Wolf had never seen Kyle Farmer until now,
and just like every other dead body, he could have gone without seeing him today. He turned away and shuffled toward Burton, the image of closed eyes, stubbled face smeared in blood, and a mouth hanging open at an odd angle fresh in his brain.
“Looks like he was shot here, below the collar bone. And one straight to the heart,” Rushing called out.
“Damn cold out here.” Burton’s chin bounced with uncontrollable shivers, and even with a borrowed Ouray County SD rain coat zipped up and hood cinched around his head the man looked pre-hypothermic. “Freakin’ freezing.”
Wolf’s chills were gone, warmed by afternoon sun now poking out through the clouds, though he was still soaked to the bone.

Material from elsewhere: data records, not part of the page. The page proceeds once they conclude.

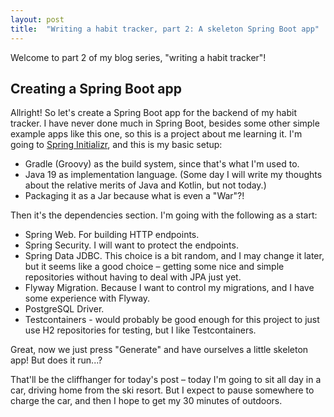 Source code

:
 ```yaml
---
layout: post
title:  "Writing a habit tracker, part 2: A skeleton Spring Boot app"
---
```


Welcome to part 2 of my blog series, "writing a habit tracker"! 

## Creating a Spring Boot app

Allright! So let's create a Spring Boot app for the backend of my habit tracker. I have never done much in Spring Boot, besides some other simple example apps like this one, so this is a project about me learning it. 
I'm going to [Spring Initializr](https://start.spring.io/), and this is my basic setup: 

* Gradle (Groovy) as the build system, since that's what I'm used to.
* Java 19 as implementation language. (Some day I will write my thoughts about the relative merits of Java and Kotlin, but not today.)
* Packaging it as a Jar because what is even a "War"?!

Then it's the dependencies section. I'm going with the following as a start:

* Spring Web. For building HTTP endpoints.
* Spring Security. I will want to protect the endpoints.  
* Spring Data JDBC. This choice is a bit random, and I may change it later, but it seems like a good choice – getting some nice and simple repositories without having to deal with JPA just yet.
* Flyway Migration. Because I want to control my migrations, and I have some experience with Flyway.
* PostgreSQL Driver. 
* Testcontainers - would probably be good enough for this project to just use H2 repositories for testing, but I like Testcontainers.

Great, now we just press "Generate" and have ourselves a little skeleton app! But does it run...?

That'll be the cliffhanger for today's post – today I'm going to sit all day in a car, driving home from the ski resort. But I expect to pause somewhere to charge the car, and then I hope to get my 30 minutes of outdoors.  
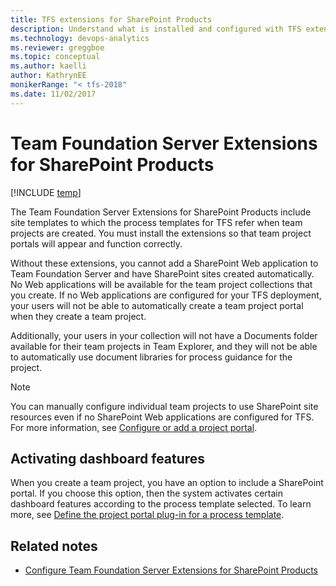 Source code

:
 ```yaml
---
title: TFS extensions for SharePoint Products
description: Understand what is installed and configured with TFS extensions for SharePoint Products
ms.technology: devops-analytics
ms.reviewer: greggboe
ms.topic: conceptual
ms.author: kaelli
author: KathrynEE
monikerRange: "< tfs-2018"
ms.date: 11/02/2017
---
```


# Team Foundation Server Extensions for SharePoint Products

[!INCLUDE [temp](./includes/about-sharepoint-deprecation.md)]

The Team Foundation Server Extensions for SharePoint Products include site templates to which the process templates for TFS refer when team projects are created. You must install the extensions so that team project portals will appear and function correctly.

Without these extensions, you cannot add a SharePoint Web application to Team Foundation Server and have SharePoint sites created automatically. No Web applications will be available for the team project collections that you create. If no Web applications are configured for your TFS deployment, your users will not be able to automatically create a team project portal when they create a team project.

Additionally, your users in your collection will not have a Documents folder available for their team projects in Team Explorer, and they will not be able to automatically use document libraries for process guidance for the project.

> [!NOTE]
> You can manually configure individual team projects to use SharePoint site resources even if no SharePoint Web applications are configured for TFS. For more information, see [Configure or add a project portal](../../project/configure-or-add-a-project-portal.md).

## Activating dashboard features

When you create a team project, you have an option to include a SharePoint portal. If you choose this option, then the system activates certain dashboard features according to the process template selected. To learn more, see [Define the project portal plug-in for a process template](../../reference/process-templates/define-project-portal-plug-in.md?toc=/azure/devops/report/toc.json&bc=/azure/devops/report/breadcrumb/toc.json).

## Related notes

- [Configure Team Foundation Server Extensions for SharePoint Products](/azure/devops/server/install/sharepoint/setup-remote-sharepoint?toc=/azure/devops/report/toc.json&bc=/azure/devops/report/breadcrumb/toc.json)

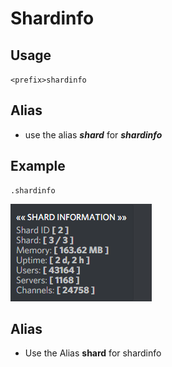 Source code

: # Shardinfo

## Usage

`<prefix>shardinfo`

## Alias

* use the alias _**shard**_ for _**shardinfo**_

## Example

```text
.shardinfo
```

![](../../.gitbook/assets/image%20%2869%29.png)

## Alias

* Use the Alias **shard**  for shardinfo

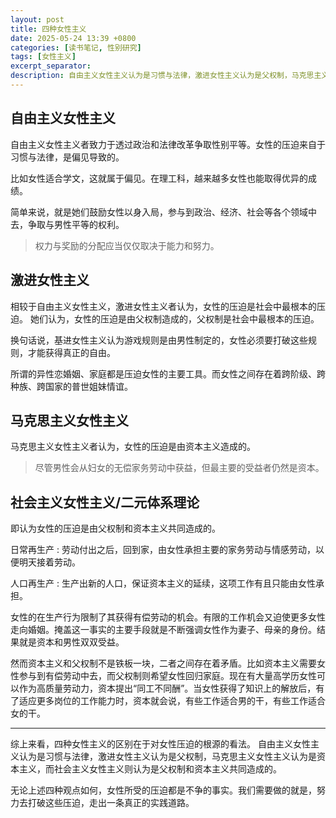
 ```yaml
---
layout: post
title: 四种女性主义
date: 2025-05-24 13:39 +0800
categories: [读书笔记, 性别研究]
tags: [女性主义]
excerpt_separator:
description: 自由主义女性主义认为是习惯与法律，激进女性主义认为是父权制，马克思主义女性主义认为是资本主义，而社会主义女性主义则认为是父权制和资本主义共同造成的。
---
```

## 自由主义女性主义

自由主义女性主义者致力于透过政治和法律改革争取性别平等。女性的压迫来自于习惯与法律，是偏见导致的。

比如女性适合学文，这就属于偏见。在理工科，越来越多女性也能取得优异的成绩。

简单来说，就是她们鼓励女性以身入局，参与到政治、经济、社会等各个领域中去，争取与男性平等的权利。

> 权力与奖励的分配应当仅仅取决于能力和努力。

## 激进女性主义

相较于自由主义女性主义，激进女性主义者认为，女性的压迫是社会中最根本的压迫。
她们认为，女性的压迫是由父权制造成的，父权制是社会中最根本的压迫。

换句话说，基进女性主义认为游戏规则是由男性制定的，女性必须要打破这些规则，才能获得真正的自由。

所谓的异性恋婚姻、家庭都是压迫女性的主要工具。而女性之间存在着跨阶级、跨种族、跨国家的普世姐妹情谊。

## 马克思主义女性主义

马克思主义女性主义者认为，女性的压迫是由资本主义造成的。

> 尽管男性会从妇女的无偿家务劳动中获益，但最主要的受益者仍然是资本。

## 社会主义女性主义/二元体系理论

即认为女性的压迫是由父权制和资本主义共同造成的。

日常再生产
: 劳动付出之后，回到家，由女性承担主要的家务劳动与情感劳动，以便明天接着劳动。

人口再生产
: 生产出新的人口，保证资本主义的延续，这项工作有且只能由女性承担。

女性的在生产行为限制了其获得有偿劳动的机会。有限的工作机会又迫使更多女性走向婚姻。掩盖这一事实的主要手段就是不断强调女性作为妻子、母亲的身份。结果就是资本和男性双双受益。

然而资本主义和父权制不是铁板一块，二者之间存在着矛盾。比如资本主义需要女性参与到有偿劳动中去，而父权制则希望女性回归家庭。现在有大量高学历女性可以作为高质量劳动力，资本提出“同工不同酬”。当女性获得了知识上的解放后，有了适应更多岗位的工作能力时，资本就会说，有些工作适合男的干，有些工作适合女的干。

------------------

综上来看，四种女性主义的区别在于对女性压迫的根源的看法。
自由主义女性主义认为是习惯与法律，激进女性主义认为是父权制，马克思主义女性主义认为是资本主义，而社会主义女性主义则认为是父权制和资本主义共同造成的。

无论上述四种观点如何，女性所受的压迫都是不争的事实。我们需要做的就是，努力去打破这些压迫，走出一条真正的实践道路。
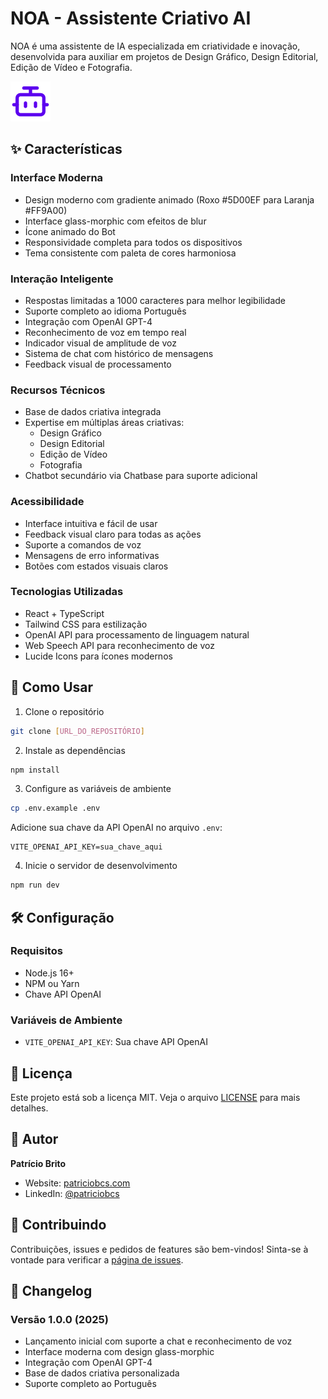 # NOA - Assistente Criativo AI

NOA é uma assistente de IA especializada em criatividade e inovação, desenvolvida para auxiliar em projetos de Design Gráfico, Design Editorial, Edição de Vídeo e Fotografia.

![NOA Assistant](public/bot-icon.svg)

## ✨ Características

### Interface Moderna
- Design moderno com gradiente animado (Roxo #5D00EF para Laranja #FF9A00)
- Interface glass-morphic com efeitos de blur
- Ícone animado do Bot
- Responsividade completa para todos os dispositivos
- Tema consistente com paleta de cores harmoniosa

### Interação Inteligente
- Respostas limitadas a 1000 caracteres para melhor legibilidade
- Suporte completo ao idioma Português
- Integração com OpenAI GPT-4
- Reconhecimento de voz em tempo real
- Indicador visual de amplitude de voz
- Sistema de chat com histórico de mensagens
- Feedback visual de processamento

### Recursos Técnicos
- Base de dados criativa integrada
- Expertise em múltiplas áreas criativas:
  - Design Gráfico
  - Design Editorial
  - Edição de Vídeo
  - Fotografia
- Chatbot secundário via Chatbase para suporte adicional

### Acessibilidade
- Interface intuitiva e fácil de usar
- Feedback visual claro para todas as ações
- Suporte a comandos de voz
- Mensagens de erro informativas
- Botões com estados visuais claros

### Tecnologias Utilizadas
- React + TypeScript
- Tailwind CSS para estilização
- OpenAI API para processamento de linguagem natural
- Web Speech API para reconhecimento de voz
- Lucide Icons para ícones modernos

## 🚀 Como Usar

1. Clone o repositório
```bash
git clone [URL_DO_REPOSITÓRIO]
```

2. Instale as dependências
```bash
npm install
```

3. Configure as variáveis de ambiente
```bash
cp .env.example .env
```
Adicione sua chave da API OpenAI no arquivo `.env`:
```
VITE_OPENAI_API_KEY=sua_chave_aqui
```

4. Inicie o servidor de desenvolvimento
```bash
npm run dev
```

## 🛠 Configuração

### Requisitos
- Node.js 16+
- NPM ou Yarn
- Chave API OpenAI

### Variáveis de Ambiente
- `VITE_OPENAI_API_KEY`: Sua chave API OpenAI

## 📝 Licença

Este projeto está sob a licença MIT. Veja o arquivo [LICENSE](LICENSE) para mais detalhes.

## 👤 Autor

**Patrício Brito**

- Website: [patriciobcs.com](https://patriciobcs.com)
- LinkedIn: [@patriciobcs](https://linkedin.com/in/patriciobcs)

## 🤝 Contribuindo

Contribuições, issues e pedidos de features são bem-vindos!
Sinta-se à vontade para verificar a [página de issues](https://github.com/patriciobcs/noa-assistant/issues).

## 📄 Changelog

### Versão 1.0.0 (2025)
- Lançamento inicial com suporte a chat e reconhecimento de voz
- Interface moderna com design glass-morphic
- Integração com OpenAI GPT-4
- Base de dados criativa personalizada
- Suporte completo ao Português
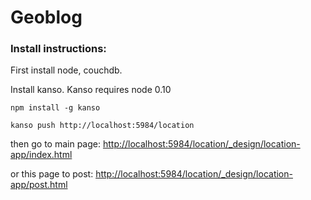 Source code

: Geoblog
=======

### Install instructions:

First install node, couchdb.

Install kanso. Kanso requires node 0.10

```shell
npm install -g kanso
```

```shell
kanso push http://localhost:5984/location
```

then go to main page:
[http://localhost:5984/location/_design/location-app/index.html](http://localhost:5984/location/_design/location-app/index.html)

or this page to post:
[http://localhost:5984/location/_design/location-app/post.html](http://localhost:5984/location/_design/location-app/post.html)
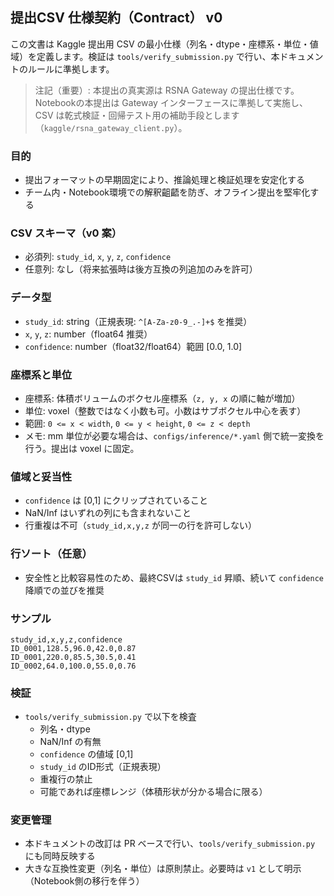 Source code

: ## 提出CSV 仕様契約（Contract） v0

この文書は Kaggle 提出用 CSV の最小仕様（列名・dtype・座標系・単位・値域）を定義します。検証は `tools/verify_submission.py` で行い、本ドキュメントのルールに準拠します。

> 注記（重要）: 本提出の真実源は RSNA Gateway の提出仕様です。Notebookの本提出は Gateway インターフェースに準拠して実施し、CSV は乾式検証・回帰テスト用の補助手段とします（`kaggle/rsna_gateway_client.py`）。

### 目的
- 提出フォーマットの早期固定により、推論処理と検証処理を安定化する
- チーム内・Notebook環境での解釈齟齬を防ぎ、オフライン提出を堅牢化する

### CSV スキーマ（v0 案）
- 必須列: `study_id`, `x`, `y`, `z`, `confidence`
- 任意列: なし（将来拡張時は後方互換の列追加のみを許可）

### データ型
- `study_id`: string（正規表現: `^[A-Za-z0-9_.-]+$` を推奨）
- `x`, `y`, `z`: number（float64 推奨）
- `confidence`: number（float32/float64）範囲 [0.0, 1.0]

### 座標系と単位
- 座標系: 体積ボリュームのボクセル座標系（`z, y, x` の順に軸が増加）
- 単位: voxel（整数ではなく小数も可。小数はサブボクセル中心を表す）
- 範囲: `0 <= x < width`, `0 <= y < height`, `0 <= z < depth`
- メモ: mm 単位が必要な場合は、`configs/inference/*.yaml` 側で統一変換を行う。提出は voxel に固定。

### 値域と妥当性
- `confidence` は [0,1] にクリップされていること
- NaN/Inf はいずれの列にも含まれないこと
- 行重複は不可（`study_id,x,y,z` が同一の行を許可しない）

### 行ソート（任意）
- 安全性と比較容易性のため、最終CSVは `study_id` 昇順、続いて `confidence` 降順での並びを推奨

### サンプル
```
study_id,x,y,z,confidence
ID_0001,128.5,96.0,42.0,0.87
ID_0001,220.0,85.5,30.5,0.41
ID_0002,64.0,100.0,55.0,0.76
```

### 検証
- `tools/verify_submission.py` で以下を検査
  - 列名・dtype
  - NaN/Inf の有無
  - `confidence` の値域 [0,1]
  - `study_id` のID形式（正規表現）
  - 重複行の禁止
  - 可能であれば座標レンジ（体積形状が分かる場合に限る）

### 変更管理
- 本ドキュメントの改訂は PR ベースで行い、`tools/verify_submission.py` にも同時反映する
- 大きな互換性変更（列名・単位）は原則禁止。必要時は `v1` として明示（Notebook側の移行を伴う）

He suspected even a raging fire would fail to stop those shivers wracking Burton’s body.
“Jesse says he was with Hettie all night,” Burton said. “And she’s corroborating. What I want to know is what’s with the second set of boot prints?”
Wolf had no answer.
“Cause, that means two guys, right?” Burton asked. “One guy offing Alexander Guild, another Kyle.”
“Hettie could have been in on this, too,” Wolf said.
Burton eyed him. “Hey Roll!”
Roll looked at him.
“What’s this Hettie chick like?”
Roll blinked. “Not sure how to answer that question.”
“I mean, you think she could have drug Kyle’s body down here and buried it? Is she big and burly like that?”
“No way,” Triplett said. “She’s like a hundred pounds soaking wet. Skin and bones.”
“Does she have size twelve men’s feet like those boot prints up there?” Burton asked.
“Nope,” Roll said.
“You think Hettie could have done this?”
Roll eyed him, then reluctantly shook his head.
Burton looked at Wolf. “You think Hettie did this?”
“I didn’t say she brought the body down here. Or buried it. I’m just saying she could be lying about being with Jesse Friday night. He took out his battery. Why? To hide his location, that’s why.”
“This was definitely somebody big and strong,” Triplett said. “You move Kyle Farmer’s body, you’d better be big and strong.”